Posted on Apr. 2, 2021

Sixty members of Congress have joined the growing chorus of calls for the IRS to extend the April 15 deadline for taxpayers to make their quarterly estimated tax payments.

“As individuals and small businesses continue to deal with the unprecedented impacts of the COVID-19 pandemic, we believe aligning the estimated payments deadline with the regular tax filing deadline will streamline tax filings and help ensure accurate tax compliance,” the bipartisan group of representatives said in a March 31 letter to IRS Commissioner Charles Rettig.

Contrary to Rettig’s claim at a March 18 House subcommittee hearing that an extension of the deadline would provide liquidity for rich investors to arbitrage, “we have heard from numerous struggling small businesses in our Congressional Districts that do not follow this practice and will not be able to file on time,” the group wrote.

The organizer of the letter, House Ways and Means Committee member Lloyd Smucker, R-Pa., was among the first to call out the commissioner at the hearing for extending to May 17 the filing deadline for 2020 individual income tax returns while refusing to offer the same extension for those making quarterly estimated payments.

“We find it unacceptable that the only option for these businesses is to pay a penalty in interest,” the letter says. “To avoid this inevitable scenario, we urge you to utilize your emergency authority to extend the federal tax filing deadline for first quarter estimated tax payments to May 17, 2021.”

Others who signed the letter include Ways and Means members Kevin Hern, R-Okla.; Darin LaHood, R-Ill.; John B. Larson, D-Conn.; Devin Nunes, R-Calif.; Tom Rice, R-S.C.; Thomas R. Suozzi, D-N.Y.; and Jackie Walorski, R-Ind.

‘More Complications’

Congress and the tax industry began agitating to extend the April 15 quarterly payment deadline almost as soon as word came that the IRS had decided to extend the individual filing and payments deadline.

The National Society of Accountants argued in a March 24 letter to Rettig and acting Treasury Assistant Secretary for Tax Policy Mark Mazur that extending the one deadline while leaving the other unchanged “ultimately creates more complications than relief.”

That’s because, as the lawmakers’ March 31 letter explains, “many small and medium sized businesses pay their quarterly estimated taxes based on their returns from the previous year.” If those businesses don’t file their 2020 returns until May 17, they won’t know what their estimated payment liability will be when it comes due April 15, the letter says.

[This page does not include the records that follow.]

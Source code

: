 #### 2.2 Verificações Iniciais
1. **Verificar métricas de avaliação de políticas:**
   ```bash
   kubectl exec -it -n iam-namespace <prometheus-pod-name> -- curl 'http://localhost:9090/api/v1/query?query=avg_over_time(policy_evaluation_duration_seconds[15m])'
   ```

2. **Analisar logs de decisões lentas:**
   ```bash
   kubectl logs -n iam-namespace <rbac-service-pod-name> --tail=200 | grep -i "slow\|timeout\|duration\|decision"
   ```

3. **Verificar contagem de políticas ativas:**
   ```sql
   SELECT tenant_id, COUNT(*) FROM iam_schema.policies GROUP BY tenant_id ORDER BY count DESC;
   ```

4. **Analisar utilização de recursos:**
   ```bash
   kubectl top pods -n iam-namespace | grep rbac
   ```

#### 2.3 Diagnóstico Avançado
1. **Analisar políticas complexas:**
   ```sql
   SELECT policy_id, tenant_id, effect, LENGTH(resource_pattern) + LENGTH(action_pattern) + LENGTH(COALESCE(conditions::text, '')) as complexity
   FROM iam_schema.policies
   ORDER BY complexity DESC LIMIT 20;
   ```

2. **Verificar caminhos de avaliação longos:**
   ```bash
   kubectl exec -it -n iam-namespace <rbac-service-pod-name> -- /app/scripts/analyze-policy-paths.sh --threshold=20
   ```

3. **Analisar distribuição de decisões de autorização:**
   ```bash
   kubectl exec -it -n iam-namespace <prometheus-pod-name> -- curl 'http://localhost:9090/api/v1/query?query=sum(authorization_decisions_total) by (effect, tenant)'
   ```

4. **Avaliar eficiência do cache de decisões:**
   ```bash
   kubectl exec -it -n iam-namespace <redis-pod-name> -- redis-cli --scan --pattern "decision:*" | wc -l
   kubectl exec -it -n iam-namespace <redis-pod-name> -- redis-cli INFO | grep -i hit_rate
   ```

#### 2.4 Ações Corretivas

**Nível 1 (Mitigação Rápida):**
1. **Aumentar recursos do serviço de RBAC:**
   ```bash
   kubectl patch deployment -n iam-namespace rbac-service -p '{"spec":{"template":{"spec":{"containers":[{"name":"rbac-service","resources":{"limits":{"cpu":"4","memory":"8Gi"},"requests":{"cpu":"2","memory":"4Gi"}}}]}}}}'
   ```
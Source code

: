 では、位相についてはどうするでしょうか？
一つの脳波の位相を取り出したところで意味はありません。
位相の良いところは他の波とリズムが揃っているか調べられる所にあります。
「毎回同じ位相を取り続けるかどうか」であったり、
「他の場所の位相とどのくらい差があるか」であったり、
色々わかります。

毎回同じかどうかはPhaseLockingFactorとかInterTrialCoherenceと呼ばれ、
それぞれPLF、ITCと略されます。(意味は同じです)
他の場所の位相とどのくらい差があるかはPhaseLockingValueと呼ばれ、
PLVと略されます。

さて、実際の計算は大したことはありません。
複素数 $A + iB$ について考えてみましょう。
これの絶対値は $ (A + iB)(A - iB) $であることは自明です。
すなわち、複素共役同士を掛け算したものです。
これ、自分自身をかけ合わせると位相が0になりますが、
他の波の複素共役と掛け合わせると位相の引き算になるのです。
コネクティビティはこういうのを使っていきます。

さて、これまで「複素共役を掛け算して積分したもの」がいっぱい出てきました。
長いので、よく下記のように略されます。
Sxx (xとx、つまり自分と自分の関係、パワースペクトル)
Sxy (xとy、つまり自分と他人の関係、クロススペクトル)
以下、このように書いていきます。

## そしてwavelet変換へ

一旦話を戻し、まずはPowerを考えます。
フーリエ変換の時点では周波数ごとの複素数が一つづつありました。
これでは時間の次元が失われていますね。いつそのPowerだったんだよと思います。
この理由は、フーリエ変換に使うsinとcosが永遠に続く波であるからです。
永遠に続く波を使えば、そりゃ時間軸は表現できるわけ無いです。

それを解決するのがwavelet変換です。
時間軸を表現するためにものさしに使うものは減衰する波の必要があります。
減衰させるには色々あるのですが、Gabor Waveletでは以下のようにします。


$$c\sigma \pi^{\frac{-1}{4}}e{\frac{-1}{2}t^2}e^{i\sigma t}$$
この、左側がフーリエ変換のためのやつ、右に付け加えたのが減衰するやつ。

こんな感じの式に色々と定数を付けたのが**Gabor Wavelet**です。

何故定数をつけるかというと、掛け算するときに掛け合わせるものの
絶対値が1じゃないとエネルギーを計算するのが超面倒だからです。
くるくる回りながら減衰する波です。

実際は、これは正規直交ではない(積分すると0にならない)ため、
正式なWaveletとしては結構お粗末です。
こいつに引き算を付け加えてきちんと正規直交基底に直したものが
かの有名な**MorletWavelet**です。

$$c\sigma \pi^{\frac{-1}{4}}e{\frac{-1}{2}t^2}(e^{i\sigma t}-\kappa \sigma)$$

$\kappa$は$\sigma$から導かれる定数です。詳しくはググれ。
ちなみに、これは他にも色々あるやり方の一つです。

In an April 1 release, Edward Karl of the American Institute of CPAs said, “The consequences of the IRS’ decision to exclude estimated payments will have a detrimental impact on millions of taxpayers who file quarterly estimated taxes, many of whom have already suffered tremendously during this pandemic.”

However, the IRS reiterated as recently as March 29 that it won’t extend the quarterly payment deadline.